WASHINGTON -- If the 1980s were the go-go years for high profits on resales of houses in California, Boston, Washington and metropolitan New York, the 1990s have a radically different set of geographical hot spots: Try Portland, Ore., where sales values of existing homes have jumped by an average 63 percent since the beginning of the decade.
Or Salt Lake City (up 56 percent), Denver (up 45 percent), Tacoma, Wash. (up 40 percent) or Tucson, Ariz. (up 30 percent).
Or head for the heartland -- the once-maligned Rust Belt -- where housing-value appreciation this decade has far outpaced inflation. Cities such as Youngstown, Ohio, have seen jumps in average resale prices of 27 percent since 1990. Cleveland is up ** 26 percent, Detroit by 25 percent, and Chicago and Cincinnati each by 20 percent.
Contrast that with Los Angeles, where the average resale price of a house has dropped by 26.5 percent in the first half of the decade. Or Hartford, Conn., where values are still down by 15 percent from their 1990 peaks.
New York, Boston and Washington resale prices, on the other hand, are about where they were in 1990. Though their performances have been below the rate of inflation, all three markets nonetheless have seen rebounds from lower price levels several years ago.
These are just a few of the highlights of a unique, mid-decade temperature-taking by the only research organization that tracks dollar changes in resale values of individual homes across the country. The firm, Case Shiller Weiss Inc., of Cambridge, Mass., has more than 50 million sales transactions on specific homes in its database.
Using data compiled from the public records of courthouses in 90 of the largest real estate markets in the country, the firm analyzes "repeat sales" of individual properties -- including very likely your own home. A house that sold for $123,000 in mid-1991 and resold for $140,000 in February of this year would show up as a repeat sale for the first quarter of 1995.
By collecting information on hundreds of thousands of transactions a year -- every publicly recorded sale of a house in the 90 markets -- Case Shiller Weiss is able to calculate price and home value movements with a precision lacking in government or trade association price reports.
As a result, the Case Shiller Weiss database is used by many of the largest mortgage lenders, Wall Street investment banks and credit-rating agencies to keep track of the underlying values of real estate in specific markets.
A mortgage lender with a large portfolio in the suburbs of New York City, for example, would be encouraged to know that the market resale value of its collateral rose by 4 percent during the first quarter of 1995.
A lender active in Los Angeles might react similarly to Case Shiller Weiss' finding that resale values increased by nearly 1 percent in the first three months of this year -- a sign that that city's staggering slide in realty values may have turned around.
By far the strongest region halfway through the decade, according to Dr. Karl E. Case, founder of the research firm and a professor of economics at Wellesley College, has been the Mountain states.

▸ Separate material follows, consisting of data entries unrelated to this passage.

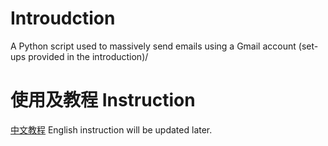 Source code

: # Introudction
A Python script used to massively send emails using a Gmail account (set-ups provided in the introduction)/
# 使用及教程 Instruction
[中文教程](https://surf-panama-ed9.notion.site/0f820412386345ac8c71df375abef183?pvs=4)
English instruction will be updated later.
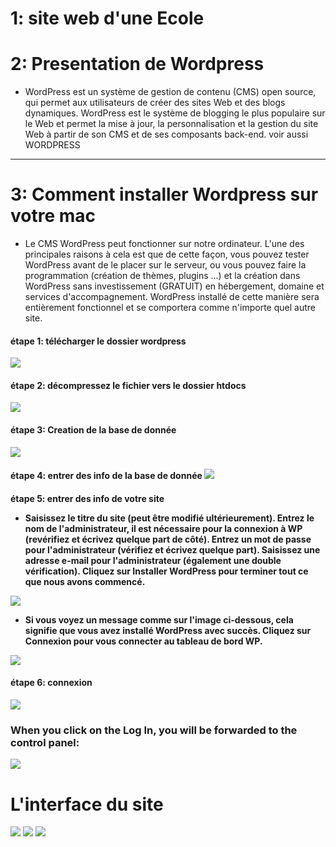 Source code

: <h1>1: site web d'une Ecole</h1>

<h1>2:  Presentation de Wordpress</h1>
<ul><li>WordPress est un système de gestion de contenu (CMS) open source, qui permet aux utilisateurs de créer des sites Web et des blogs dynamiques. WordPress est le système de blogging le plus populaire sur le Web et permet la mise à jour, la personnalisation et la gestion du site Web à partir de son CMS et de ses composants back-end. voir aussi WORDPRESS</li></ul>

<hr>

<h1>3:  Comment installer Wordpress sur votre mac </h1>

<ul><li>Le CMS WordPress peut fonctionner sur notre ordinateur. L'une des principales raisons à cela est que de cette façon, vous pouvez tester WordPress avant de le placer sur le serveur, ou vous pouvez faire la programmation (création de thèmes, plugins ...) et la création dans WordPress sans investissement (GRATUIT) en hébergement, domaine et services d'accompagnement. WordPress installé de cette manière sera entièrement fonctionnel et se comportera comme n'importe quel autre site.</li></ul>
<h4>étape 1: télécharger le dossier wordpress </h4>
<img src="https://user-images.githubusercontent.com/49958258/112513976-22e4de00-8d95-11eb-9a8f-03dc36e4428f.png">
<h4>étape 2: décompressez le fichier vers le dossier htdocs</h4>
<img src="https://user-images.githubusercontent.com/49958258/112515321-74419d00-8d96-11eb-9516-ffed44c6bc6e.png">

<h4>étape 3: Creation de la base de donnée  </h4>
<img src="https://user-images.githubusercontent.com/49958258/112516133-41e46f80-8d97-11eb-90ec-ba733b678511.png">

<h4> étape 4: entrer des info de la base de donnée </4>
<img src="https://user-images.githubusercontent.com/49958258/112517116-3e9db380-8d98-11eb-83e6-5771653555a2.png">
<h4> étape 5: entrer des info de votre site </4>
<ul><li>Saisissez le titre du site (peut être modifié ultérieurement). Entrez le nom de l'administrateur, il est nécessaire pour la connexion à WP (revérifiez et écrivez quelque part de côté). Entrez un mot de passe pour l'administrateur (vérifiez et écrivez quelque part). Saisissez une adresse e-mail pour l'administrateur (également une double vérification). Cliquez sur Installer WordPress pour terminer tout ce que nous avons commencé.</li></ul>
<img src="https://user-images.githubusercontent.com/49958258/112518174-6ccfc300-8d99-11eb-94c7-a0a895084e30.png">

<ul><li>Si vous voyez un message comme sur l'image ci-dessous, cela signifie que vous avez installé WordPress avec succès. Cliquez sur Connexion pour vous connecter au tableau de bord WP.</li></ul>
<img src="https://user-images.githubusercontent.com/49958258/112518696-e9fb3800-8d99-11eb-8010-d48c277cd945.png">
<h4>étape 6: connexion </h4>
<img src="https://user-images.githubusercontent.com/49958258/112519053-478f8480-8d9a-11eb-8cf4-95a5ebf06b70.png">
<h3>When you click on the Log In, you will be forwarded to the control panel:</h3>
<img src="https://user-images.githubusercontent.com/49958258/112519346-92a99780-8d9a-11eb-86e6-2d8f3274d786.png">

<h1>L'interface du site</h1>
<img src="https://user-images.githubusercontent.com/49958258/112519755-f764f200-8d9a-11eb-8802-657dcf6076c8.png">
<img src="https://user-images.githubusercontent.com/49958258/112519782-fcc23c80-8d9a-11eb-8943-db142a451158.png">
<img src="https://user-images.githubusercontent.com/49958258/112519979-37c47000-8d9b-11eb-87e8-3b1b4559e44c.png">






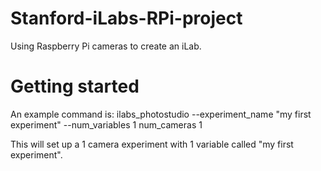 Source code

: # Stanford-iLabs-RPi-project
Using Raspberry Pi cameras to create an iLab.

# Getting started
An example command is: ilabs_photostudio --experiment_name "my first experiment" --num_variables 1 num_cameras 1

This will set up a 1 camera experiment with 1 variable called "my first experiment".
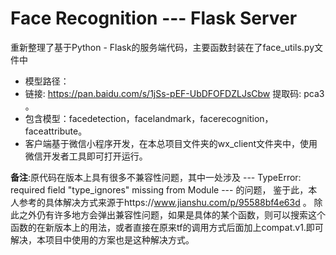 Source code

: # Face Recognition --- Flask Server

重新整理了基于Python - Flask的服务端代码，主要函数封装在了face_utils.py文件中
- 模型路径：
- 链接: https://pan.baidu.com/s/1jSs-pEF-UbDFOFDZLJsCbw 提取码: pca3 。
- 包含模型：facedetection，facelandmark，facerecognition，faceattribute。
- 客户端基于微信小程序开发，在本总项目文件夹的wx_client文件夹中，使用微信开发者工具即可打开运行。



**备注**:原代码在版本上具有很多不兼容性问题，其中一处涉及 --- TypeError: required field "type_ignores" missing from Module --- 的问题， 鉴于此，本人参考的具体解决方式来源于https://www.jianshu.com/p/95588bf4e63d 。 除此之外仍有许多地方会弹出兼容性问题，如果是具体的某个函数，则可以搜索这个函数的在新版本上的用法，或者直接在原来tf的调用方式后面加上compat.v1.即可解决，本项目中使用的方案也是这种解决方式。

Resale prices were up 3 percent in the second quarter of 1995 alone, he noted. Since 1990, the average price of an existing home in the region has jumped by 30 percent.
Why the extra-zesty performance? In part, according to Dr. Case, it's because the Mountain states "have benefited from California's misfortunes," with jobs, people and capital relocating from Southern California to Colorado, Utah, Nevada and Montana.
In addition, he says, the region started the 1990s with a relatively inexpensive housing stock -- allowing newcomers fleeing higher-cost areas to afford far more house for their dollar than where they came from. That process inevitably pushes up prices.
What's the bottom line of the Case Shiller Weiss study for home buyers and investors who want to pick the price-appreciation hot spots for the rest of the decade?
Allan Weiss, CEO of the research firm, has this cautionary advice:
If a market is in the midst of a roaring boom, you can be virtually certain that a reversal -- as in Southern California, Hawaii, Boston and elsewhere -- is just over the horizon.